EXERCISE INSTRUCTIONS:
Give back exactly the lines of the entries below from the line with "Managed with Yarn" to the line with "dispatches & accounting", inclusive, and only those.

GIVEN ENTRIES:
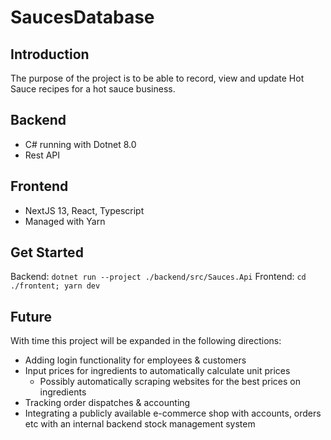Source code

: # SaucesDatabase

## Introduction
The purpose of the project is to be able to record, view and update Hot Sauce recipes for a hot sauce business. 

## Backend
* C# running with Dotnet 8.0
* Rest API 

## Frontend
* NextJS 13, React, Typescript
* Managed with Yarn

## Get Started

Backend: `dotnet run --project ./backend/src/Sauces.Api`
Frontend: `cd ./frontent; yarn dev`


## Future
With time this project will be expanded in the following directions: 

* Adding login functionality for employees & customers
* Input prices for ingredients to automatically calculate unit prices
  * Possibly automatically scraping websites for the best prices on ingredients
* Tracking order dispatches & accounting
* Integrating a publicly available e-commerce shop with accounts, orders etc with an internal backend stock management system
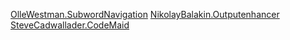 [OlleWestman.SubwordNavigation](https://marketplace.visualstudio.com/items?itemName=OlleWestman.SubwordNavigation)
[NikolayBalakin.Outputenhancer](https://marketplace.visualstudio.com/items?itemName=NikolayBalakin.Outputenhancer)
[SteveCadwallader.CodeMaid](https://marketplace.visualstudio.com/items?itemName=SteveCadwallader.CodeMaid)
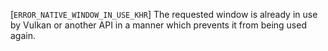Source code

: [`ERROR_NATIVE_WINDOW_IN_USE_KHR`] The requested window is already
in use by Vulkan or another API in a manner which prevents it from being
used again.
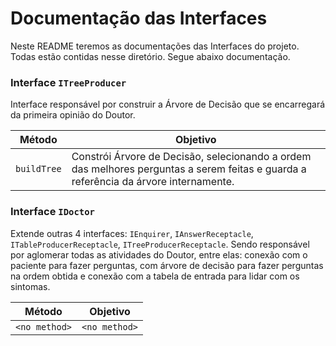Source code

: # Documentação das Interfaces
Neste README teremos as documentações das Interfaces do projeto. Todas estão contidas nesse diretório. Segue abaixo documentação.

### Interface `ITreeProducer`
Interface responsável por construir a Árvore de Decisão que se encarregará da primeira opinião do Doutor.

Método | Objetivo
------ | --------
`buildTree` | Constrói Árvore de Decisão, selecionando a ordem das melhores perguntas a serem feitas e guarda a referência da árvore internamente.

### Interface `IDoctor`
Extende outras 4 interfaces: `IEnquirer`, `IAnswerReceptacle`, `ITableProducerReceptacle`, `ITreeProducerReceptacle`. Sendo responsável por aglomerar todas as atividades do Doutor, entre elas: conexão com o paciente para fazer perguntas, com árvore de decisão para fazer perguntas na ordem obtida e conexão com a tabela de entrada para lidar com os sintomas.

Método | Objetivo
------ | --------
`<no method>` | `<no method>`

--

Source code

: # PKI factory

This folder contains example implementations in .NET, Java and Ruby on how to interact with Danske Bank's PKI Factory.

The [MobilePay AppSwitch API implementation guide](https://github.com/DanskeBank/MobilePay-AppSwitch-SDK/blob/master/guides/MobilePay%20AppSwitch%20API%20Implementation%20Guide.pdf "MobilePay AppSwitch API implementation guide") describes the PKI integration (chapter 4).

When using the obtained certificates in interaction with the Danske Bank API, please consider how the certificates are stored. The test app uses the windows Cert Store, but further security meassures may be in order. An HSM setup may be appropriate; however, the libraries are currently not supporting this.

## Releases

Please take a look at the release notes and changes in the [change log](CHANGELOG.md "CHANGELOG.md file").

RESULT OF THE TASK:
* Managed with Yarn

## Get Started

Backend: `dotnet run --project ./backend/src/Sauces.Api`
Frontend: `cd ./frontent; yarn dev`


## Future
With time this project will be expanded in the following directions: 

* Adding login functionality for employees & customers
* Input prices for ingredients to automatically calculate unit prices
  * Possibly automatically scraping websites for the best prices on ingredients
* Tracking order dispatches & accounting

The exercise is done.